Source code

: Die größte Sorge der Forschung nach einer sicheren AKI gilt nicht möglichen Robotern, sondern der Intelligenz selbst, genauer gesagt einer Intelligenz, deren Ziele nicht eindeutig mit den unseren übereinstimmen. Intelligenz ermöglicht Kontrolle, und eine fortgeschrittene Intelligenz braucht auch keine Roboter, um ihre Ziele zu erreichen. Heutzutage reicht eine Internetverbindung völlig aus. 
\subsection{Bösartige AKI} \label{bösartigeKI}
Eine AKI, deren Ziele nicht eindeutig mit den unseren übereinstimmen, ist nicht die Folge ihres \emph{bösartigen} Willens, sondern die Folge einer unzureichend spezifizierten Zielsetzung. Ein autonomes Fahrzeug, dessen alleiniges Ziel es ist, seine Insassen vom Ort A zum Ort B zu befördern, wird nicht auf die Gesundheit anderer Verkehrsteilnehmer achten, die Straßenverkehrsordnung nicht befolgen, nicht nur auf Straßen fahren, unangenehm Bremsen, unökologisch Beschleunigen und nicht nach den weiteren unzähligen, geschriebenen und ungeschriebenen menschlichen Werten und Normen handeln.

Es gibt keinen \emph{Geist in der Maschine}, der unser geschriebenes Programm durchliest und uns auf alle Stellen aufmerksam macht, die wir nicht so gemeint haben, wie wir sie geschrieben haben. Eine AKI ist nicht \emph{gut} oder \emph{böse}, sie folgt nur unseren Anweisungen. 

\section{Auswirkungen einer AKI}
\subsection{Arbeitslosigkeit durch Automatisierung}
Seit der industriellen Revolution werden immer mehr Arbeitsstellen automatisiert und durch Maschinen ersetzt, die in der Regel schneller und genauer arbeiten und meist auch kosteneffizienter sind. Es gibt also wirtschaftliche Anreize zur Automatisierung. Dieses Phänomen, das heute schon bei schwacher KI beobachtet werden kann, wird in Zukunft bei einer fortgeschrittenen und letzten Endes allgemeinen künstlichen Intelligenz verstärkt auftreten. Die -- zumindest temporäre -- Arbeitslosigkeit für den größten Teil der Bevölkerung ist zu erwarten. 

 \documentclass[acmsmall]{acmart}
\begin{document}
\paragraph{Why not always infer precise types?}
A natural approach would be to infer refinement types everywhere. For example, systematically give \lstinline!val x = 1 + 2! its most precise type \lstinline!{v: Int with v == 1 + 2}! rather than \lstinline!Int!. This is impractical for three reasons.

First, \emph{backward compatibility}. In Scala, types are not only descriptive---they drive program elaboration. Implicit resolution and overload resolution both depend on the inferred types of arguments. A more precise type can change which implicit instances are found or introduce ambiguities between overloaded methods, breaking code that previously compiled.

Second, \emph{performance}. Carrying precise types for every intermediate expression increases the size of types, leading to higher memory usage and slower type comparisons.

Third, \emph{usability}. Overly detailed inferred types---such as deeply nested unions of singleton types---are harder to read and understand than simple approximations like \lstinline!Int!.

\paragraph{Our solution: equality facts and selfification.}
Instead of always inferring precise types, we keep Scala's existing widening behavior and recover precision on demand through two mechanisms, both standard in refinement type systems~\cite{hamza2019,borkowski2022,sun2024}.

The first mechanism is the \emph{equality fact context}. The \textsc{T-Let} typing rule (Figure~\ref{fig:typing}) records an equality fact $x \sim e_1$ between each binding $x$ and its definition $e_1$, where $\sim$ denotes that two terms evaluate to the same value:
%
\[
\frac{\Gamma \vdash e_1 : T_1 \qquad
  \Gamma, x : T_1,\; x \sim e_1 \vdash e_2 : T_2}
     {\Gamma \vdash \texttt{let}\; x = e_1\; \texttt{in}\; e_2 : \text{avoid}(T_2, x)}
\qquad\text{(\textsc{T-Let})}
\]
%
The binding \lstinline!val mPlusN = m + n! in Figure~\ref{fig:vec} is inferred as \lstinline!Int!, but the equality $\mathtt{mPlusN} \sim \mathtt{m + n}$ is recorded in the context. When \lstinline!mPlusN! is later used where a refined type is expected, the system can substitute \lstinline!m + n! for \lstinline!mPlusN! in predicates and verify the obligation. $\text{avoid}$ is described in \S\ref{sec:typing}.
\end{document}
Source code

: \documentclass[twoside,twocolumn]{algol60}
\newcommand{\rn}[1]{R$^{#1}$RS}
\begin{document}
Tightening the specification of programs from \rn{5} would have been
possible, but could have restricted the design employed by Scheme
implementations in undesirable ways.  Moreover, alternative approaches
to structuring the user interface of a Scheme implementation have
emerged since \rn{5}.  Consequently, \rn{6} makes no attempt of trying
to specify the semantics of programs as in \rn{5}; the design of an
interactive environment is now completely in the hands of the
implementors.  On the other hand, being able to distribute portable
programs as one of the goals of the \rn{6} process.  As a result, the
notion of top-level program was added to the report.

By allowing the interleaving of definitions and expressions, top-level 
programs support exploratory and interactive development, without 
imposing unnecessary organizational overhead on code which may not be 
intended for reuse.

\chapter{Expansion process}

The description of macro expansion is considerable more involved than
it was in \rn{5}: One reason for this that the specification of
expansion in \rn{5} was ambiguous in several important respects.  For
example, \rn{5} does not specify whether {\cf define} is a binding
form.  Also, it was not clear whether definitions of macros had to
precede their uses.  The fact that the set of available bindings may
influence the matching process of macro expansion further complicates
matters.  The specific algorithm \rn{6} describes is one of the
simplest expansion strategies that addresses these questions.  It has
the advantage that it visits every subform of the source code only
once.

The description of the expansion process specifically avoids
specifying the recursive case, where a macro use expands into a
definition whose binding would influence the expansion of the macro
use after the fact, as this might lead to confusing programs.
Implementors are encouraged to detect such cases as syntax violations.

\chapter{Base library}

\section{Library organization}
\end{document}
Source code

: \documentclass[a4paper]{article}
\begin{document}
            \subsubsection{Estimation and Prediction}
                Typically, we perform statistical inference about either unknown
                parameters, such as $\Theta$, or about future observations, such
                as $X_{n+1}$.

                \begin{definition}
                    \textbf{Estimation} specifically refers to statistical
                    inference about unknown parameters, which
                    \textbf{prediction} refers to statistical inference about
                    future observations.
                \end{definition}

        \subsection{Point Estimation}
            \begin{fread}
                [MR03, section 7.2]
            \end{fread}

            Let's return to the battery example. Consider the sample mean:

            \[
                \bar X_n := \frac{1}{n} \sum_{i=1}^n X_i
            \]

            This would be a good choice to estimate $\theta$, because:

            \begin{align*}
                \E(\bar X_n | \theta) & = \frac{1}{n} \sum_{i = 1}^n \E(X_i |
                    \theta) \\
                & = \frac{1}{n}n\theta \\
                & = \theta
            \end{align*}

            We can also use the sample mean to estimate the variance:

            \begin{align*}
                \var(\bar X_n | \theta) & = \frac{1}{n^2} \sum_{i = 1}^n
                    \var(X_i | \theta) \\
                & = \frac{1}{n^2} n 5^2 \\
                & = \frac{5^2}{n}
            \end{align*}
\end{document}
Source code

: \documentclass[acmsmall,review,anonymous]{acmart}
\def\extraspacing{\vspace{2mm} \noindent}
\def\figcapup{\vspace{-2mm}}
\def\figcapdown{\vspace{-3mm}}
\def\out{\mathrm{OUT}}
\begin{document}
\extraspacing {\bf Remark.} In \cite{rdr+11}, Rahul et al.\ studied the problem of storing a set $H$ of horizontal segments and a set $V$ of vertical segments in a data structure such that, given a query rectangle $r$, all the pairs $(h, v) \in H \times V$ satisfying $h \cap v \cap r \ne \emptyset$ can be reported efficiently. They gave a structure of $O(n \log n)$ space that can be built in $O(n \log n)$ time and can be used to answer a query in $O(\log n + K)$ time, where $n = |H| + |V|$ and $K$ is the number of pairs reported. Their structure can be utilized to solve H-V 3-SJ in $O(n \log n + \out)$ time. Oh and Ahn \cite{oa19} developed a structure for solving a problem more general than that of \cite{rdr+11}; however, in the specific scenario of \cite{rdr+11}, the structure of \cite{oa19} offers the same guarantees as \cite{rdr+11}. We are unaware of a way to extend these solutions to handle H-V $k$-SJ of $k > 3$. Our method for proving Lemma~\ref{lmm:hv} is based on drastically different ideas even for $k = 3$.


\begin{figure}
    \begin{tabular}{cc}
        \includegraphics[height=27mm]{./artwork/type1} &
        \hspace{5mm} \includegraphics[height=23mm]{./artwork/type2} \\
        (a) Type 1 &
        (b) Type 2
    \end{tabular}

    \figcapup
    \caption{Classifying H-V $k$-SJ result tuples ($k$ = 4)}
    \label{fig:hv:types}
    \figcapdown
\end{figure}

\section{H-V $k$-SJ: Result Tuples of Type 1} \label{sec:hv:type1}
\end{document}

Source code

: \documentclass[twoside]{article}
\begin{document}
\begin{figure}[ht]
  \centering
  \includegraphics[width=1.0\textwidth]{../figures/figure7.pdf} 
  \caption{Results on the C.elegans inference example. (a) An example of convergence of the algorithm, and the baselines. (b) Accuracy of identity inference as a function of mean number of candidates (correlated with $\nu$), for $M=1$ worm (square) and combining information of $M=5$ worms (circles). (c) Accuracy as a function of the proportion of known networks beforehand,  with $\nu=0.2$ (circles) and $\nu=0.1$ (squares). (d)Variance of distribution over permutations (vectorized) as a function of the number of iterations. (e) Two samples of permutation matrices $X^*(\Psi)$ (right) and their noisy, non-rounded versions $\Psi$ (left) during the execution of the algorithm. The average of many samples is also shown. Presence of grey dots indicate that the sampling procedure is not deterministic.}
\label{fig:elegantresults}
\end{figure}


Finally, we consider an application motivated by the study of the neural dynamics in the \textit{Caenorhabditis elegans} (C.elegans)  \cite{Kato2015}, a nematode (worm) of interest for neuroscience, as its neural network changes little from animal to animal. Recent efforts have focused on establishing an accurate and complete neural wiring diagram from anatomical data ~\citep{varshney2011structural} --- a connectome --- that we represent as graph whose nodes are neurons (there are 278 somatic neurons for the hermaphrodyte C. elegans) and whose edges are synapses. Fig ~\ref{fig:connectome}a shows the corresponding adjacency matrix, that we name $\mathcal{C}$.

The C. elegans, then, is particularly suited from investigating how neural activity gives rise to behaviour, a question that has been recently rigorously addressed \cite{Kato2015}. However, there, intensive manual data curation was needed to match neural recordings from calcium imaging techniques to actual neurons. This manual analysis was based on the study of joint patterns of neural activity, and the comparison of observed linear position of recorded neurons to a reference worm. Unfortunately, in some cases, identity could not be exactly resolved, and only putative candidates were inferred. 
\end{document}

WORK ITEM:
From the entries, copy every line in which the word "specifically" occurs.

SOLUTION:
The description of the expansion process specifically avoids
                    \textbf{Estimation} specifically refers to statistical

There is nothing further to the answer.